== TO DO ==
For the records that follow, please set down exactly the lines between the one holding "- Bump buluma/molecule-action from 6.0.1" and the one holding "- Bump buluma/gh-action-auto-merge-dependabot-updates", inclusive, and only those.

== INPUT ==
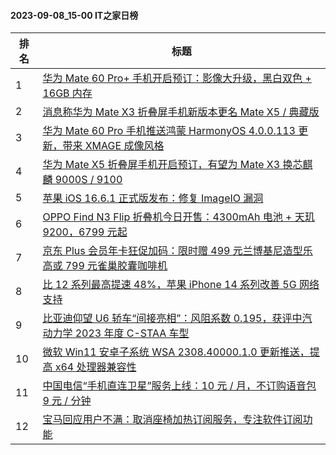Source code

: #### 2023-09-08_15-00  IT之家日榜

| 排名 | 标题|
| --- | ---|
| 1 | [华为 Mate 60 Pro+ 手机开启预订：影像大升级，黑白双色 + 16GB 内存](https://www.ithome.com/0/717/737.htm) |
| 2 | [消息称华为 Mate X3 折叠屏手机新版本更名 Mate X5 / 典藏版](https://www.ithome.com/0/717/672.htm) |
| 3 | [华为 Mate 60 Pro 手机推送鸿蒙 HarmonyOS 4.0.0.113 更新，带来 XMAGE 成像风格](https://www.ithome.com/0/717/619.htm) |
| 4 | [华为 Mate X5 折叠屏手机开启预订，有望为 Mate X3 换芯麒麟 9000S / 9100](https://www.ithome.com/0/717/736.htm) |
| 5 | [苹果 iOS 16.6.1 正式版发布：修复 ImageIO 漏洞](https://www.ithome.com/0/717/688.htm) |
| 6 | [OPPO Find N3 Flip 折叠机今日开售：4300mAh 电池 + 天玑 9200，6799 元起](https://www.ithome.com/0/717/726.htm) |
| 7 | [京东 Plus 会员年卡狂促加码：限时赠 499 元兰博基尼造型乐高或 799 元雀巢胶囊咖啡机](https://www.ithome.com/0/717/592.htm) |
| 8 | [比 12 系列最高提速 48%，苹果 iPhone 14 系列改善 5G 网络支持](https://www.ithome.com/0/717/694.htm) |
| 9 | [比亚迪仰望 U6 轿车“间接亮相”：风阻系数 0.195，获评中汽动力学 2023 年度 C-STAA 车型](https://www.ithome.com/0/717/651.htm) |
| 10 | [微软 Win11 安卓子系统 WSA 2308.40000.1.0 更新推送，提高 x64 处理器兼容性](https://www.ithome.com/0/717/625.htm) |
| 11 | [中国电信“手机直连卫星”服务上线：10 元 / 月，不订购语音包 9 元 / 分钟](https://www.ithome.com/0/717/768.htm) |
| 12 | [宝马回应用户不满：取消座椅加热订阅服务，专注软件订阅功能](https://www.ithome.com/0/717/543.htm) |
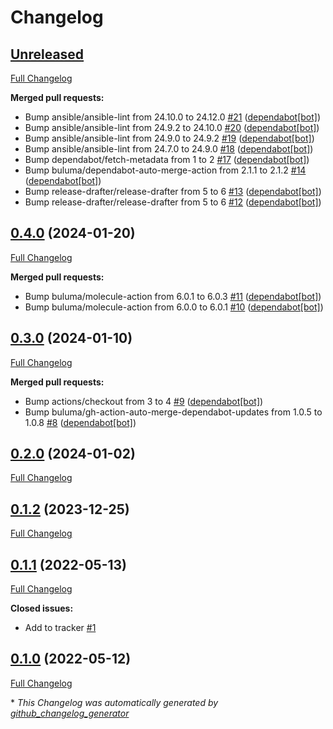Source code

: # Changelog

## [Unreleased](https://github.com/buluma/ansible-role-earlyoom/tree/HEAD)

[Full Changelog](https://github.com/buluma/ansible-role-earlyoom/compare/0.4.0...HEAD)

**Merged pull requests:**

- Bump ansible/ansible-lint from 24.10.0 to 24.12.0 [\#21](https://github.com/buluma/ansible-role-earlyoom/pull/21) ([dependabot[bot]](https://github.com/apps/dependabot))
- Bump ansible/ansible-lint from 24.9.2 to 24.10.0 [\#20](https://github.com/buluma/ansible-role-earlyoom/pull/20) ([dependabot[bot]](https://github.com/apps/dependabot))
- Bump ansible/ansible-lint from 24.9.0 to 24.9.2 [\#19](https://github.com/buluma/ansible-role-earlyoom/pull/19) ([dependabot[bot]](https://github.com/apps/dependabot))
- Bump ansible/ansible-lint from 24.7.0 to 24.9.0 [\#18](https://github.com/buluma/ansible-role-earlyoom/pull/18) ([dependabot[bot]](https://github.com/apps/dependabot))
- Bump dependabot/fetch-metadata from 1 to 2 [\#17](https://github.com/buluma/ansible-role-earlyoom/pull/17) ([dependabot[bot]](https://github.com/apps/dependabot))
- Bump buluma/dependabot-auto-merge-action from 2.1.1 to 2.1.2 [\#14](https://github.com/buluma/ansible-role-earlyoom/pull/14) ([dependabot[bot]](https://github.com/apps/dependabot))
- Bump release-drafter/release-drafter from 5 to 6 [\#13](https://github.com/buluma/ansible-role-earlyoom/pull/13) ([dependabot[bot]](https://github.com/apps/dependabot))
- Bump release-drafter/release-drafter from 5 to 6 [\#12](https://github.com/buluma/ansible-role-earlyoom/pull/12) ([dependabot[bot]](https://github.com/apps/dependabot))

## [0.4.0](https://github.com/buluma/ansible-role-earlyoom/tree/0.4.0) (2024-01-20)

[Full Changelog](https://github.com/buluma/ansible-role-earlyoom/compare/0.3.0...0.4.0)

**Merged pull requests:**

- Bump buluma/molecule-action from 6.0.1 to 6.0.3 [\#11](https://github.com/buluma/ansible-role-earlyoom/pull/11) ([dependabot[bot]](https://github.com/apps/dependabot))
- Bump buluma/molecule-action from 6.0.0 to 6.0.1 [\#10](https://github.com/buluma/ansible-role-earlyoom/pull/10) ([dependabot[bot]](https://github.com/apps/dependabot))

## [0.3.0](https://github.com/buluma/ansible-role-earlyoom/tree/0.3.0) (2024-01-10)

[Full Changelog](https://github.com/buluma/ansible-role-earlyoom/compare/0.2.0...0.3.0)

**Merged pull requests:**

- Bump actions/checkout from 3 to 4 [\#9](https://github.com/buluma/ansible-role-earlyoom/pull/9) ([dependabot[bot]](https://github.com/apps/dependabot))
- Bump buluma/gh-action-auto-merge-dependabot-updates from 1.0.5 to 1.0.8 [\#8](https://github.com/buluma/ansible-role-earlyoom/pull/8) ([dependabot[bot]](https://github.com/apps/dependabot))

## [0.2.0](https://github.com/buluma/ansible-role-earlyoom/tree/0.2.0) (2024-01-02)

[Full Changelog](https://github.com/buluma/ansible-role-earlyoom/compare/0.1.2...0.2.0)

## [0.1.2](https://github.com/buluma/ansible-role-earlyoom/tree/0.1.2) (2023-12-25)

[Full Changelog](https://github.com/buluma/ansible-role-earlyoom/compare/0.1.1...0.1.2)

## [0.1.1](https://github.com/buluma/ansible-role-earlyoom/tree/0.1.1) (2022-05-13)

[Full Changelog](https://github.com/buluma/ansible-role-earlyoom/compare/0.1.0...0.1.1)

**Closed issues:**

- Add to tracker [\#1](https://github.com/buluma/ansible-role-earlyoom/issues/1)

## [0.1.0](https://github.com/buluma/ansible-role-earlyoom/tree/0.1.0) (2022-05-12)

[Full Changelog](https://github.com/buluma/ansible-role-earlyoom/compare/942aa189f7140e94c484fd6267694520ffaec96a...0.1.0)



\* *This Changelog was automatically generated by [github_changelog_generator](https://github.com/github-changelog-generator/github-changelog-generator)*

== SOLUTION TO THE PROBLEM ==
- Bump buluma/molecule-action from 6.0.1 to 6.0.3 [\#11](https://github.com/buluma/ansible-role-earlyoom/pull/11) ([dependabot[bot]](https://github.com/apps/dependabot))
- Bump buluma/molecule-action from 6.0.0 to 6.0.1 [\#10](https://github.com/buluma/ansible-role-earlyoom/pull/10) ([dependabot[bot]](https://github.com/apps/dependabot))

## [0.3.0](https://github.com/buluma/ansible-role-earlyoom/tree/0.3.0) (2024-01-10)

[Full Changelog](https://github.com/buluma/ansible-role-earlyoom/compare/0.2.0...0.3.0)

**Merged pull requests:**

- Bump actions/checkout from 3 to 4 [\#9](https://github.com/buluma/ansible-role-earlyoom/pull/9) ([dependabot[bot]](https://github.com/apps/dependabot))
- Bump buluma/gh-action-auto-merge-dependabot-updates from 1.0.5 to 1.0.8 [\#8](https://github.com/buluma/ansible-role-earlyoom/pull/8) ([dependabot[bot]](https://github.com/apps/dependabot))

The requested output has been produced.